Alors, on pourra trouver qu’Oreste ne parlait pas assez fort pour nous qui étions presque au dernier rang, on pourra trouver que le jeu des comédiens dans leur banale contemporanéité n’a pas la hauteur désirée par l’esthète amoureux des sarcophages, on pourra trouver que c’est trop ambitieux de vouloir tout à la fois Rivette et Racine. On pourra. On peut toujours chercher les lézardes dans un mur neuf construit sur des ruines. Et alors ? Le défi de cette pièce est réussi parce qu’il nous dit des nuances auxquelles nous n’avions pas pensé, parce qu’elle jouxte et croise des esthétiques matérielles complexes, sans qu’aucune couture n’apparaisse. Oui, c’est beaucoup. Et c’est ça qui est le sujet : le trop-plein de l’amour quand il est fou, le trop-plein de la folie amoureuse qui n’est tragique que parce qu’elle n’épargne rien et surtout pas l’amour.

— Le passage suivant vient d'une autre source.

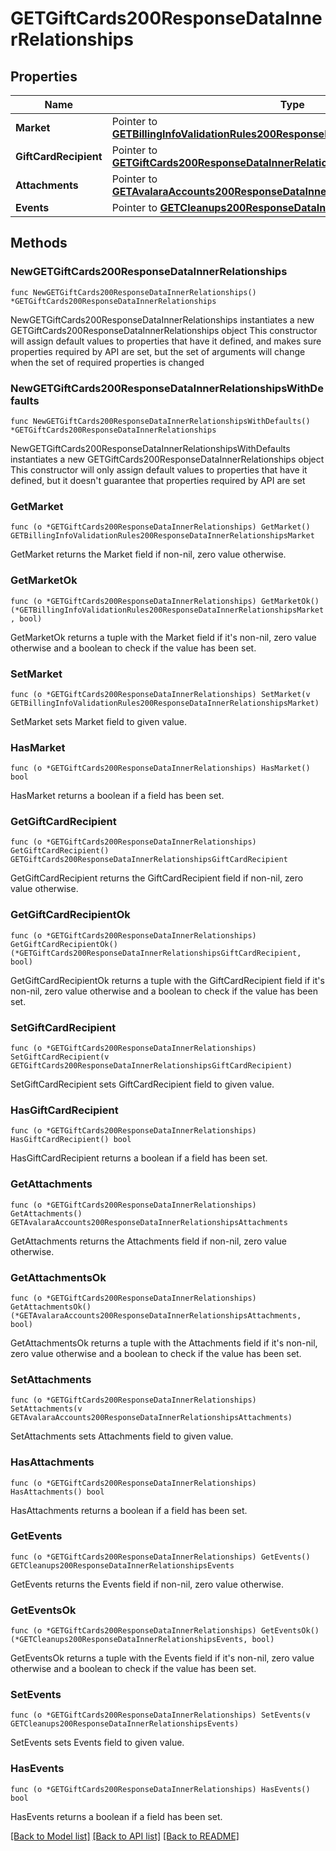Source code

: # GETGiftCards200ResponseDataInnerRelationships

## Properties

Name | Type | Description | Notes
------------ | ------------- | ------------- | -------------
**Market** | Pointer to [**GETBillingInfoValidationRules200ResponseDataInnerRelationshipsMarket**](GETBillingInfoValidationRules200ResponseDataInnerRelationshipsMarket.md) |  | [optional] 
**GiftCardRecipient** | Pointer to [**GETGiftCards200ResponseDataInnerRelationshipsGiftCardRecipient**](GETGiftCards200ResponseDataInnerRelationshipsGiftCardRecipient.md) |  | [optional] 
**Attachments** | Pointer to [**GETAvalaraAccounts200ResponseDataInnerRelationshipsAttachments**](GETAvalaraAccounts200ResponseDataInnerRelationshipsAttachments.md) |  | [optional] 
**Events** | Pointer to [**GETCleanups200ResponseDataInnerRelationshipsEvents**](GETCleanups200ResponseDataInnerRelationshipsEvents.md) |  | [optional] 

## Methods

### NewGETGiftCards200ResponseDataInnerRelationships

`func NewGETGiftCards200ResponseDataInnerRelationships() *GETGiftCards200ResponseDataInnerRelationships`

NewGETGiftCards200ResponseDataInnerRelationships instantiates a new GETGiftCards200ResponseDataInnerRelationships object
This constructor will assign default values to properties that have it defined,
and makes sure properties required by API are set, but the set of arguments
will change when the set of required properties is changed

### NewGETGiftCards200ResponseDataInnerRelationshipsWithDefaults

`func NewGETGiftCards200ResponseDataInnerRelationshipsWithDefaults() *GETGiftCards200ResponseDataInnerRelationships`

NewGETGiftCards200ResponseDataInnerRelationshipsWithDefaults instantiates a new GETGiftCards200ResponseDataInnerRelationships object
This constructor will only assign default values to properties that have it defined,
but it doesn't guarantee that properties required by API are set

### GetMarket

`func (o *GETGiftCards200ResponseDataInnerRelationships) GetMarket() GETBillingInfoValidationRules200ResponseDataInnerRelationshipsMarket`

GetMarket returns the Market field if non-nil, zero value otherwise.

### GetMarketOk

`func (o *GETGiftCards200ResponseDataInnerRelationships) GetMarketOk() (*GETBillingInfoValidationRules200ResponseDataInnerRelationshipsMarket, bool)`

GetMarketOk returns a tuple with the Market field if it's non-nil, zero value otherwise
and a boolean to check if the value has been set.

### SetMarket

`func (o *GETGiftCards200ResponseDataInnerRelationships) SetMarket(v GETBillingInfoValidationRules200ResponseDataInnerRelationshipsMarket)`

SetMarket sets Market field to given value.

### HasMarket

`func (o *GETGiftCards200ResponseDataInnerRelationships) HasMarket() bool`

HasMarket returns a boolean if a field has been set.

### GetGiftCardRecipient

`func (o *GETGiftCards200ResponseDataInnerRelationships) GetGiftCardRecipient() GETGiftCards200ResponseDataInnerRelationshipsGiftCardRecipient`

GetGiftCardRecipient returns the GiftCardRecipient field if non-nil, zero value otherwise.

### GetGiftCardRecipientOk

`func (o *GETGiftCards200ResponseDataInnerRelationships) GetGiftCardRecipientOk() (*GETGiftCards200ResponseDataInnerRelationshipsGiftCardRecipient, bool)`

GetGiftCardRecipientOk returns a tuple with the GiftCardRecipient field if it's non-nil, zero value otherwise
and a boolean to check if the value has been set.

### SetGiftCardRecipient

`func (o *GETGiftCards200ResponseDataInnerRelationships) SetGiftCardRecipient(v GETGiftCards200ResponseDataInnerRelationshipsGiftCardRecipient)`

SetGiftCardRecipient sets GiftCardRecipient field to given value.

### HasGiftCardRecipient

`func (o *GETGiftCards200ResponseDataInnerRelationships) HasGiftCardRecipient() bool`

HasGiftCardRecipient returns a boolean if a field has been set.

### GetAttachments

`func (o *GETGiftCards200ResponseDataInnerRelationships) GetAttachments() GETAvalaraAccounts200ResponseDataInnerRelationshipsAttachments`

GetAttachments returns the Attachments field if non-nil, zero value otherwise.

### GetAttachmentsOk

`func (o *GETGiftCards200ResponseDataInnerRelationships) GetAttachmentsOk() (*GETAvalaraAccounts200ResponseDataInnerRelationshipsAttachments, bool)`

GetAttachmentsOk returns a tuple with the Attachments field if it's non-nil, zero value otherwise
and a boolean to check if the value has been set.

### SetAttachments

`func (o *GETGiftCards200ResponseDataInnerRelationships) SetAttachments(v GETAvalaraAccounts200ResponseDataInnerRelationshipsAttachments)`

SetAttachments sets Attachments field to given value.

### HasAttachments

`func (o *GETGiftCards200ResponseDataInnerRelationships) HasAttachments() bool`

HasAttachments returns a boolean if a field has been set.

### GetEvents

`func (o *GETGiftCards200ResponseDataInnerRelationships) GetEvents() GETCleanups200ResponseDataInnerRelationshipsEvents`

GetEvents returns the Events field if non-nil, zero value otherwise.

### GetEventsOk

`func (o *GETGiftCards200ResponseDataInnerRelationships) GetEventsOk() (*GETCleanups200ResponseDataInnerRelationshipsEvents, bool)`

GetEventsOk returns a tuple with the Events field if it's non-nil, zero value otherwise
and a boolean to check if the value has been set.

### SetEvents

`func (o *GETGiftCards200ResponseDataInnerRelationships) SetEvents(v GETCleanups200ResponseDataInnerRelationshipsEvents)`

SetEvents sets Events field to given value.

### HasEvents

`func (o *GETGiftCards200ResponseDataInnerRelationships) HasEvents() bool`

HasEvents returns a boolean if a field has been set.


[[Back to Model list]](../README.md#documentation-for-models) [[Back to API list]](../README.md#documentation-for-api-endpoints) [[Back to README]](../README.md)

J’ai pensé aussi, Matthieu aime Emilie et j’ai pensé aussi comment ce couple a-t-il pu jouer une intimité mise en abyme sans explorer aussi leurs failles. Et pardon, j’ai pensé à l’appel du désir pur contre la passion idiote, contre la conjugalité mensongère, contre le travestissement de la jalousie.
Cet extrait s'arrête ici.